Mine are only with other natives such as golden topminnows, swamp darters, flagfish. I have seen some people try to keep them in a community tank, but not very successfully. It is fairly difficult to train wild-caught natives to take prepared foods for at least several months. Therefore, the natives tend to suffer in a community tank. I'll post some short videos of my bluefin babies later today.


----------



## Bert H (Mar 2, 2004)

cah925 said:


> Very nice, do you have a special tank for them or will they just become part of a community tank?


They've got their own 10 gal atm. I wasn't planning on putting them in with others for now. Though I might add some H. formosa in the future.


----------



## Bert H (Mar 2, 2004)

Nelumbo74 said:


> Excellent! These are my favorite of all the natives. They tend to have great personality, and really become accustomed to their owner. At feeding time, mine are like a bunch of puppies at the edge of the tank. If you've never kept them before, you'll have the best luck feeding them frozen bloodworms at first. They are very easy to breed by the way, but they'll need some plant cover to lay their eggs, as well as for the fry to hide out. I spawned mine in a tank, where Bacopa australis had run amock. Good luck!


I was watching them last night, and can imagine what you mean by 'personality'. For the time they seem to school pretty tightly. Have you ever fed them frozen brine shrimp? If they don't take that, I will have to go look for frozen bloodworms. Do they ever adapt to flakes?

I was really impressed by the beauty of the males with the iridescent blue and the reds. Almost all the pics I had seen showed the blue, but I hadn't seen anywhere as much red as these have.

They are in a heavily planted tank, so time will tell if they breed or not. Mostly fine leaved, though. So if they need large leaved plants, I will have to add something like that in there.
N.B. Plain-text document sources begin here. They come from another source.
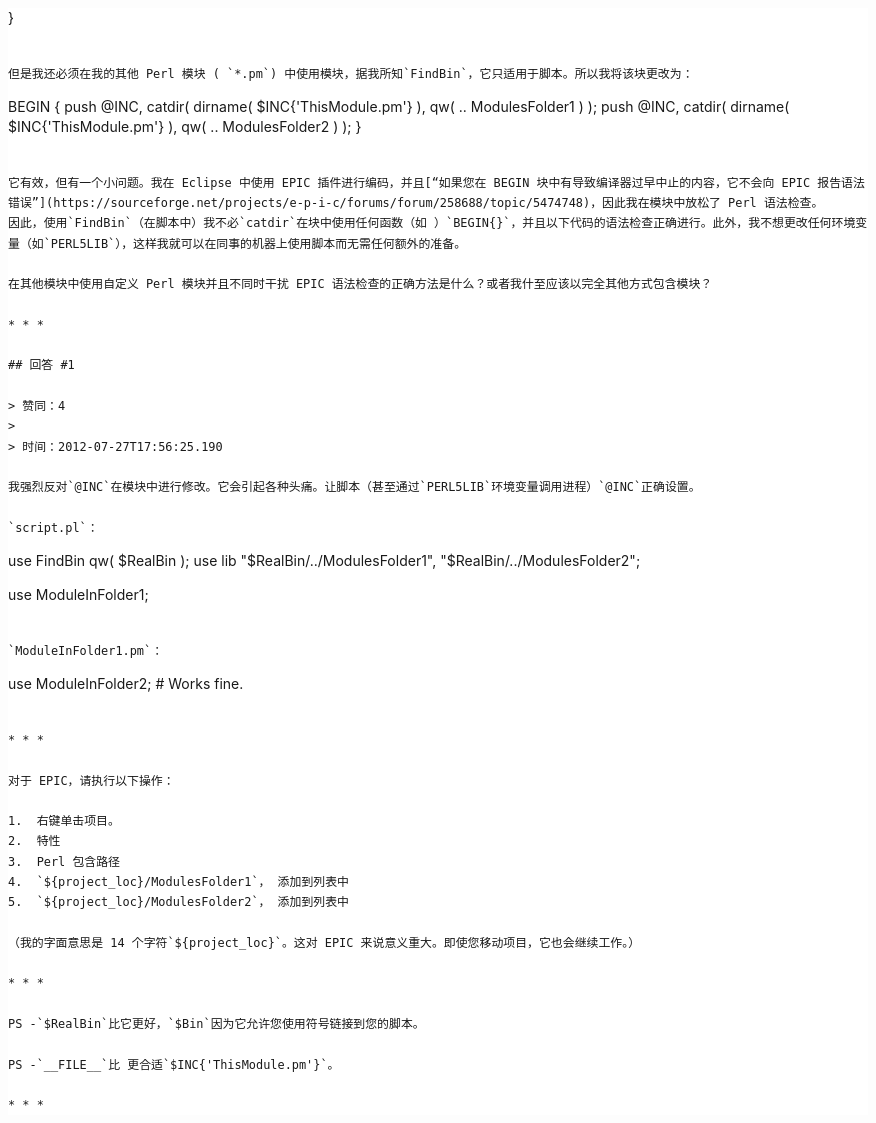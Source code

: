 } 
```

但是我还必须在我的其他 Perl 模块 ( `*.pm`) 中使用模块，据我所知`FindBin`，它只适用于脚本。所以我将该块更改为：

```
BEGIN {
  push @INC, catdir( dirname( $INC{'ThisModule.pm'} ), qw( .. ModulesFolder1 ) );
  push @INC, catdir( dirname( $INC{'ThisModule.pm'} ), qw( .. ModulesFolder2 ) );
} 
```

它有效，但有一个小问题。我在 Eclipse 中使用 EPIC 插件进行编码，并且[“如果您在 BEGIN 块中有导致编译器过早中止的内容，它不会向 EPIC 报告语法错误”](https://sourceforge.net/projects/e-p-i-c/forums/forum/258688/topic/5474748)，因此我在模块中放松了 Perl 语法检查。
因此，使用`FindBin`（在脚本中）我不必`catdir`在块中使用任何函数（如 ）`BEGIN{}`，并且以下代码的语法检查正确进行。此外，我不想更改任何环境变量（如`PERL5LIB`），这样我就可以在同事的机器上使用脚本而无需任何额外的准备。

在其他模块中使用自定义 Perl 模块并且不同时干扰 EPIC 语法检查的正确方法是什么？或者我什至应该以完全其他方式包含模块？

* * *

## 回答 #1

> 赞同：4
> 
> 时间：2012-07-27T17:56:25.190

我强烈反对`@INC`在模块中进行修改。它会引起各种头痛。让脚本（甚至通过`PERL5LIB`环境变量调用进程）`@INC`正确设置。

`script.pl`：

```
use FindBin qw( $RealBin );
use lib
   "$RealBin/../ModulesFolder1",
   "$RealBin/../ModulesFolder2";

use ModuleInFolder1; 
```

`ModuleInFolder1.pm`：

```
use ModuleInFolder2;  # Works fine. 
```

* * *

对于 EPIC，请执行以下操作：

1.  右键单击项目。
2.  特性
3.  Perl 包含路径
4.  `${project_loc}/ModulesFolder1`， 添加到列表中
5.  `${project_loc}/ModulesFolder2`， 添加到列表中

（我的字面意思是 14 个字符`${project_loc}`。这对 EPIC 来说意义重大。即使您移动项目，它也会继续工作。）

* * *

PS -`$RealBin`比它更好，`$Bin`因为它允许您使用符号链接到您的脚本。

PS -`__FILE__`比 更合适`$INC{'ThisModule.pm'}`。

* * *
```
I really hope they adapt to it.


----------



## Nelumbo74 (May 2, 2008)

Bert H said:


> I was watching them last night, and can imagine what you mean by 'personality'. For the time they seem to school pretty tightly. Have you ever fed them frozen brine shrimp? If they don't take that, I will have to go look for frozen bloodworms. Do they ever adapt to flakes?
> 
> I was really impressed by the beauty of the males with the iridescent blue and the reds. Almost all the pics I had seen showed the blue, but I hadn't seen anywhere as much red as these have.
> 
> ...


They will continue to school in a somewhat tight group. However, as the males get comfortable with their surroundings, you'll see them split up and chase the females non-stop. You'll also see some displays between the males that rival any tropical ornamental fish out there. However, the displays never turn violent or aggressive. These fish really are stunning, and underappreciated. As for the color, there is quite a bit of variance based on local populations. You might even see quite a bit of yellow and orange on the fins as they mature.
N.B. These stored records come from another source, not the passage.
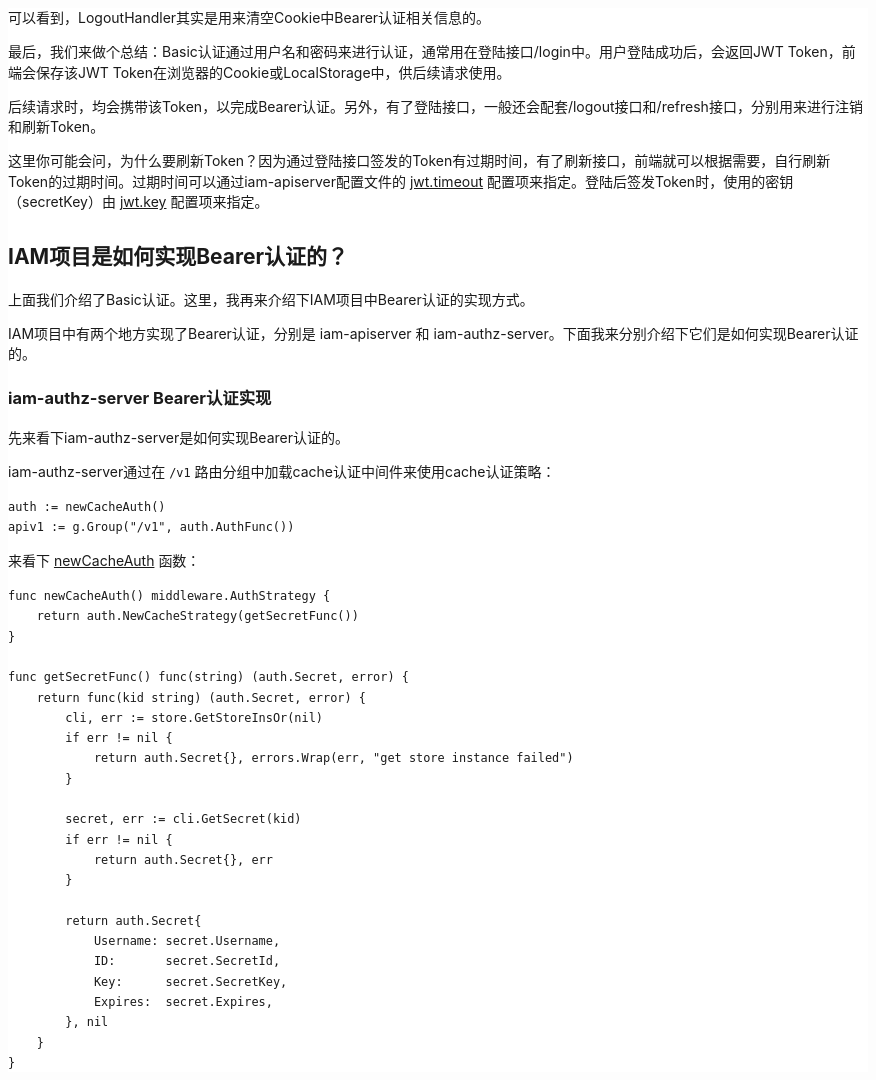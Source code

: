 可以看到，LogoutHandler其实是用来清空Cookie中Bearer认证相关信息的。

最后，我们来做个总结：Basic认证通过用户名和密码来进行认证，通常用在登陆接口/login中。用户登陆成功后，会返回JWT Token，前端会保存该JWT Token在浏览器的Cookie或LocalStorage中，供后续请求使用。

后续请求时，均会携带该Token，以完成Bearer认证。另外，有了登陆接口，一般还会配套/logout接口和/refresh接口，分别用来进行注销和刷新Token。

这里你可能会问，为什么要刷新Token？因为通过登陆接口签发的Token有过期时间，有了刷新接口，前端就可以根据需要，自行刷新Token的过期时间。过期时间可以通过iam-apiserver配置文件的 [jwt.timeout](https://github.com/marmotedu/iam/blob/master/configs/iam-apiserver.yaml#L66) 配置项来指定。登陆后签发Token时，使用的密钥（secretKey）由 [jwt.key](https://github.com/marmotedu/iam/blob/master/configs/iam-apiserver.yaml#L65) 配置项来指定。

## IAM项目是如何实现Bearer认证的？

上面我们介绍了Basic认证。这里，我再来介绍下IAM项目中Bearer认证的实现方式。

IAM项目中有两个地方实现了Bearer认证，分别是 iam-apiserver 和 iam-authz-server。下面我来分别介绍下它们是如何实现Bearer认证的。

### iam-authz-server Bearer认证实现

先来看下iam-authz-server是如何实现Bearer认证的。

iam-authz-server通过在 `/v1` 路由分组中加载cache认证中间件来使用cache认证策略：

```
auth := newCacheAuth()
apiv1 := g.Group("/v1", auth.AuthFunc())

```

来看下 [newCacheAuth](https://github.com/marmotedu/iam/blob/v1.0.4/internal/authzserver/jwt.go#L15) 函数：

```
func newCacheAuth() middleware.AuthStrategy {
    return auth.NewCacheStrategy(getSecretFunc())
}

func getSecretFunc() func(string) (auth.Secret, error) {
    return func(kid string) (auth.Secret, error) {
        cli, err := store.GetStoreInsOr(nil)
        if err != nil {
            return auth.Secret{}, errors.Wrap(err, "get store instance failed")
        }

        secret, err := cli.GetSecret(kid)
        if err != nil {
            return auth.Secret{}, err
        }

        return auth.Secret{
            Username: secret.Username,
            ID:       secret.SecretId,
            Key:      secret.SecretKey,
            Expires:  secret.Expires,
        }, nil
    }
}

```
I've never had luck with frozen brine shrimp with any of my natives, but particularly the the bluefins. They will nibble at them, but they mostly end up on the bottom for the shrimp or other scavengers. They will accept frozen tubifex worms very eagerly, but I've found their favorite is frozen blood worms. They will eventually adapt to flake foods, but not for at least a couple months. Even hungry bluefins will typically spit out the flakes, and eventually starve to death. I've trained mine over a period of time by giving them flake and freeze-dried foods, but honestly, I prefer to feed them frozen blood worms.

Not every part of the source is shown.